Kliniken &… Institute Heidelberger Institut… Groups & Projects Working Groups Research Health Results-Based… CBI

Community-based Health Insurance (CBI)

Investigators: Devendra Prasad Gwanali, Aurélia Souares, Manuela de Allegri, Rainer Sauerborn

Collaborative partner: Dr Ali Sié, Mamadou Sanon (Nouna Health Research Centre, Burkina Faso), Dr Millogo (District sanitaire de Nouna), Ghislain Tiawara (Assurance Maladie à Base Communautaire, Nouna)

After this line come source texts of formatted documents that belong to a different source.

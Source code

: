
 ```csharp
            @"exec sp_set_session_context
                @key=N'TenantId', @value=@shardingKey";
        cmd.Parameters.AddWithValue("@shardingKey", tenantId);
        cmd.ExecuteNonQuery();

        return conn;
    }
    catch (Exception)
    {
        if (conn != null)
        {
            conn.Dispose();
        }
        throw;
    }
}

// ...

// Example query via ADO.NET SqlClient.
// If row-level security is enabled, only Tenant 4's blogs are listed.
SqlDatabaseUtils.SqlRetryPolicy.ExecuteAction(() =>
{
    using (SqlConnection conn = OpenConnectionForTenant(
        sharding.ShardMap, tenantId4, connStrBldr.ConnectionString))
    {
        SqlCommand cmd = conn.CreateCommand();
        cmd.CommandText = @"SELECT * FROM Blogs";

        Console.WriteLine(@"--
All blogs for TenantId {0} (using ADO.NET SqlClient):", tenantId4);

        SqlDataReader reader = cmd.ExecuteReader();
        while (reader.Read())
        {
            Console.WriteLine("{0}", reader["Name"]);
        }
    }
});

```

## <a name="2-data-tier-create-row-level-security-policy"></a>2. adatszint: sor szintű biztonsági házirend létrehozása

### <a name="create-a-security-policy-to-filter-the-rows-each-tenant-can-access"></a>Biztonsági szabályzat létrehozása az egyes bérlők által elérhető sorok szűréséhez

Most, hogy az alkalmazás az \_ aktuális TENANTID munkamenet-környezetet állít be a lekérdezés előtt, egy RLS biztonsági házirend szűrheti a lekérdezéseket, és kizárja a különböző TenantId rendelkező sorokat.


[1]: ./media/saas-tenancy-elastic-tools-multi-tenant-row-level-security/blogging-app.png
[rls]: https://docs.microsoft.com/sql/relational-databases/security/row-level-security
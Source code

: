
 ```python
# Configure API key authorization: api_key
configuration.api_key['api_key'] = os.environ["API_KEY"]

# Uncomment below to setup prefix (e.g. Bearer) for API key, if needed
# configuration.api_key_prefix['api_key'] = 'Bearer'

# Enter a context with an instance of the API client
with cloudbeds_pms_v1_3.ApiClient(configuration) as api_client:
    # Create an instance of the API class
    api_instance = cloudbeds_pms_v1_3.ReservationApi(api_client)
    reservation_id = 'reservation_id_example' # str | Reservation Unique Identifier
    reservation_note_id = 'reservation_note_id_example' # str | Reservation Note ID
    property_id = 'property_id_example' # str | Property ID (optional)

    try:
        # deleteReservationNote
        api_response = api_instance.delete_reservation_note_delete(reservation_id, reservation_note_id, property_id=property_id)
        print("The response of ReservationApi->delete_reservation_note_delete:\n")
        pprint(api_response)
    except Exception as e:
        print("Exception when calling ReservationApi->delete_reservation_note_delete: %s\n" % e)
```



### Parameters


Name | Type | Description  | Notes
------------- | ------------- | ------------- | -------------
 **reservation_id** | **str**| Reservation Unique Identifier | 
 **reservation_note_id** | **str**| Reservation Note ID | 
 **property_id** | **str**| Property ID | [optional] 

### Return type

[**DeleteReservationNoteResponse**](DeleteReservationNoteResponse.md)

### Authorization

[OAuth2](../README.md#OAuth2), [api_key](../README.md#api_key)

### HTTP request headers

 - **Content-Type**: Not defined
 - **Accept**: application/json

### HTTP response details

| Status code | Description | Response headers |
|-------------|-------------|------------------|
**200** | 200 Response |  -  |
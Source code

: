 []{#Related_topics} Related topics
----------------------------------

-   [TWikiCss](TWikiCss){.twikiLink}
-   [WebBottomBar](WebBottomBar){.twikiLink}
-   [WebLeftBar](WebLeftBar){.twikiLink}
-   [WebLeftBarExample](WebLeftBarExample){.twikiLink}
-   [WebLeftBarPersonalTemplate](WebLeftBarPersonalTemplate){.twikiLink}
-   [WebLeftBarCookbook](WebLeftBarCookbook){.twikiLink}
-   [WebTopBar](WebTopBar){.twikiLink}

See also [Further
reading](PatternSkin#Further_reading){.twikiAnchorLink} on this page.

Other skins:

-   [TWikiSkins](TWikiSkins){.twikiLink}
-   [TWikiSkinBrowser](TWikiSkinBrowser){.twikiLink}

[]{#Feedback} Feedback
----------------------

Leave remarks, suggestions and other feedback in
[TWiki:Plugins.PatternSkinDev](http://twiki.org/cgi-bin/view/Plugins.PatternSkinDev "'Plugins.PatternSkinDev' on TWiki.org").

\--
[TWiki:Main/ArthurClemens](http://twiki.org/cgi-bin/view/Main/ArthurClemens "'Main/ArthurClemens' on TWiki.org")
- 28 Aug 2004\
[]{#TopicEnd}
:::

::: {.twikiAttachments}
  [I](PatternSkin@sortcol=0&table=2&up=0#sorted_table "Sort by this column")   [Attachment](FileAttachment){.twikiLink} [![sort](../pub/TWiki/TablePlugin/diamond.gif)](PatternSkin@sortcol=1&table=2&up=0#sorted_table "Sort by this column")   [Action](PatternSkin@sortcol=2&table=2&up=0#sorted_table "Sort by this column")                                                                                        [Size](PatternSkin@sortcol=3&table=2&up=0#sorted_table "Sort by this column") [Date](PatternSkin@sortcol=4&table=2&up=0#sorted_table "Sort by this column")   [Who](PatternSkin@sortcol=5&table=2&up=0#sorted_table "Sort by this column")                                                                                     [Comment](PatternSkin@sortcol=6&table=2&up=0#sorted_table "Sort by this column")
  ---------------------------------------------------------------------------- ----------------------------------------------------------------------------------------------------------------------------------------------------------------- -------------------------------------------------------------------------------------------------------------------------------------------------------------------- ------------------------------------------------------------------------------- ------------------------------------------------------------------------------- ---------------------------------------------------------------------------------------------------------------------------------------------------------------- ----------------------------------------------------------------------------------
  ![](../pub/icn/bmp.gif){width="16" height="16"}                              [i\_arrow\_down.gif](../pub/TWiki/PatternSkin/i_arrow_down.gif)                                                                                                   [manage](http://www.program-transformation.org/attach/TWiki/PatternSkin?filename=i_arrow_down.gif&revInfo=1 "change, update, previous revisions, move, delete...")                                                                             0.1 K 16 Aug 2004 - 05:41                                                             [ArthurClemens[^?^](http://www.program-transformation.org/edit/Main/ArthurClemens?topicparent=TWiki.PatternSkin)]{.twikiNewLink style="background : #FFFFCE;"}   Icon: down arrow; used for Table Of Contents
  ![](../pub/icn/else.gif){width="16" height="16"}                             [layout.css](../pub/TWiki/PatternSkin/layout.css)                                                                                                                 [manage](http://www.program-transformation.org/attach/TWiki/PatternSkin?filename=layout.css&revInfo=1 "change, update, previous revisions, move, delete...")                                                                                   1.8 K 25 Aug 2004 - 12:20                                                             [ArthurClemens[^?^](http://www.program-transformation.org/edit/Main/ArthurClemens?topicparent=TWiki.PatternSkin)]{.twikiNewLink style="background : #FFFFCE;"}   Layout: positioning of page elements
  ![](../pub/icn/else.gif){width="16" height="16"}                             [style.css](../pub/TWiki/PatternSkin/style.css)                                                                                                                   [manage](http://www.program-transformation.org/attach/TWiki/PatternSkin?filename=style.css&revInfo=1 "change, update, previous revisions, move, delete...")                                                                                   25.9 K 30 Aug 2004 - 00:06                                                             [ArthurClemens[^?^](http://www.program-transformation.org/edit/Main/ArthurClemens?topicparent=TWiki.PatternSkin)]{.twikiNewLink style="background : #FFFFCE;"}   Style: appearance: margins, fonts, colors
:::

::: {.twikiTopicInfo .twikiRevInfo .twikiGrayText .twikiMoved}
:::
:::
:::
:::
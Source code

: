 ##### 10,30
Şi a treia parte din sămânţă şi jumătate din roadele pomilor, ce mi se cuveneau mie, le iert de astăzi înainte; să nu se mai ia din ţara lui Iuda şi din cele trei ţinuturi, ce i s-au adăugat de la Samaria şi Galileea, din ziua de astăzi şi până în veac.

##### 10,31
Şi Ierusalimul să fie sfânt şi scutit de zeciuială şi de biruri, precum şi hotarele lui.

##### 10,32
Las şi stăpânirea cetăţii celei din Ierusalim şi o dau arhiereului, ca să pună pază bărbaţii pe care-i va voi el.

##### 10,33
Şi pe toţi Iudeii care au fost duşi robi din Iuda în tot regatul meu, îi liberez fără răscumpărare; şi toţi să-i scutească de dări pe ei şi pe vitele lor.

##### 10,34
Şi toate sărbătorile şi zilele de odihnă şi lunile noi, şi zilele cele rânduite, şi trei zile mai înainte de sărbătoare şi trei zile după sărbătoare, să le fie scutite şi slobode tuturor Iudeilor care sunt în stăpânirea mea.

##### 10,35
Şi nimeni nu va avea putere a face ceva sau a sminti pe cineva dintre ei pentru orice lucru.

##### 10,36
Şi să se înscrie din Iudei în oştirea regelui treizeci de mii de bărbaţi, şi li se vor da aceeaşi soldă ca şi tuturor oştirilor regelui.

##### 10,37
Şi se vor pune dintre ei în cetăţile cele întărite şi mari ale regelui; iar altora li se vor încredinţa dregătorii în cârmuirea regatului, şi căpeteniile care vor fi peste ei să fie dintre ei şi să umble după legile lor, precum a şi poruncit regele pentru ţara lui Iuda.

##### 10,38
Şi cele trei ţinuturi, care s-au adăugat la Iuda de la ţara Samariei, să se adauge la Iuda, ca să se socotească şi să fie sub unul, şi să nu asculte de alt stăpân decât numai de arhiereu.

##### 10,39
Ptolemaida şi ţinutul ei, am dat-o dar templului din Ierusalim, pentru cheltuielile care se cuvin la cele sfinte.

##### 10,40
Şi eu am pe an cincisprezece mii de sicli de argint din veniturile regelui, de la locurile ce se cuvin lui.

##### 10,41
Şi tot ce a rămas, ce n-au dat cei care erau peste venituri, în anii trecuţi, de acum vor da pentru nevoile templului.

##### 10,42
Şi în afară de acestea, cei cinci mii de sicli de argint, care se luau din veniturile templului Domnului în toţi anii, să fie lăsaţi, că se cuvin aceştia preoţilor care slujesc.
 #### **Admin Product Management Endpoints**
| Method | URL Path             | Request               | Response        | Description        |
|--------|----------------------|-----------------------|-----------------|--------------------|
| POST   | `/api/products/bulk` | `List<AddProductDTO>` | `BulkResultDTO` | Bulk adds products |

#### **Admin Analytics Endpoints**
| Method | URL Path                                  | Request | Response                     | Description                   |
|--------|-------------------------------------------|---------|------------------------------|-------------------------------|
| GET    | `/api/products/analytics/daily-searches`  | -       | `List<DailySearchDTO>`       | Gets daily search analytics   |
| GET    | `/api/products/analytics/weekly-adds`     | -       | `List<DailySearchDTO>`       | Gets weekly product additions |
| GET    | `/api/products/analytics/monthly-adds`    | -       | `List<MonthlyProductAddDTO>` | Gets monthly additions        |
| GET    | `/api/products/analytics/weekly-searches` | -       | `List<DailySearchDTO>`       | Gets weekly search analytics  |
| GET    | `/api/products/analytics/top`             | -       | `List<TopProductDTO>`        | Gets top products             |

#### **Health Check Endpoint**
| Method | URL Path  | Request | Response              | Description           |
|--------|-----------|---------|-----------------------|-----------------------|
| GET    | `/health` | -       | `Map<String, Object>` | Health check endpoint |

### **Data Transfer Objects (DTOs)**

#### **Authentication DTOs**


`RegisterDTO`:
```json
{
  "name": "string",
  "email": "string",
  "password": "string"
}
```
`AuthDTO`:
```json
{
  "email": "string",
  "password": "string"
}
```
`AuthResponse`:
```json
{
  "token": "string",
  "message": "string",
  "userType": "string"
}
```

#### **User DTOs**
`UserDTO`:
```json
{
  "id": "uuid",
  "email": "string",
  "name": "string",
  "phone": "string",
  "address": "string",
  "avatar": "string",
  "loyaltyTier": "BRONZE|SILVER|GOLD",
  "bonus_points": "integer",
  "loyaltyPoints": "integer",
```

Community-based health insurance (CBI) schemes have been emerging in middle and low-income countries.  It is believed that CBI has potential to lower the financial barrier for improved access to health care and thereby contribute to better health outcomes.  Most of the schemes report a low enrollment and problem with cost recovery and also there is a lack of scientific evidence on the impact of CBI on health care utilization, on health status, on household economics and on quality of care.     

D2 Project under the Research Grant SFB 544 of German Research Society (DFG) has been trying to provide the scientific evidence to design and implementation of such community-based scheme in Nouna Health District, Burkina Faso in Collaboration with Nouna Health Research Center (CRSN).

In first phase, it laid the scientific basis for introducing community-based health insurance by exploring risk perceptions and traditional risk-sharing arrangements, examined community preference to benefit package and analyzed its costs and willingness to pay for benefit package. In second phase, it carried out further studies to build up the evidence for a rational design of CBI policy. On the basis of this scientific evidence, the first enrolment campaign of CBI was started in February 2004 in the first cluster (11 villages) in the DSS area of Nouna.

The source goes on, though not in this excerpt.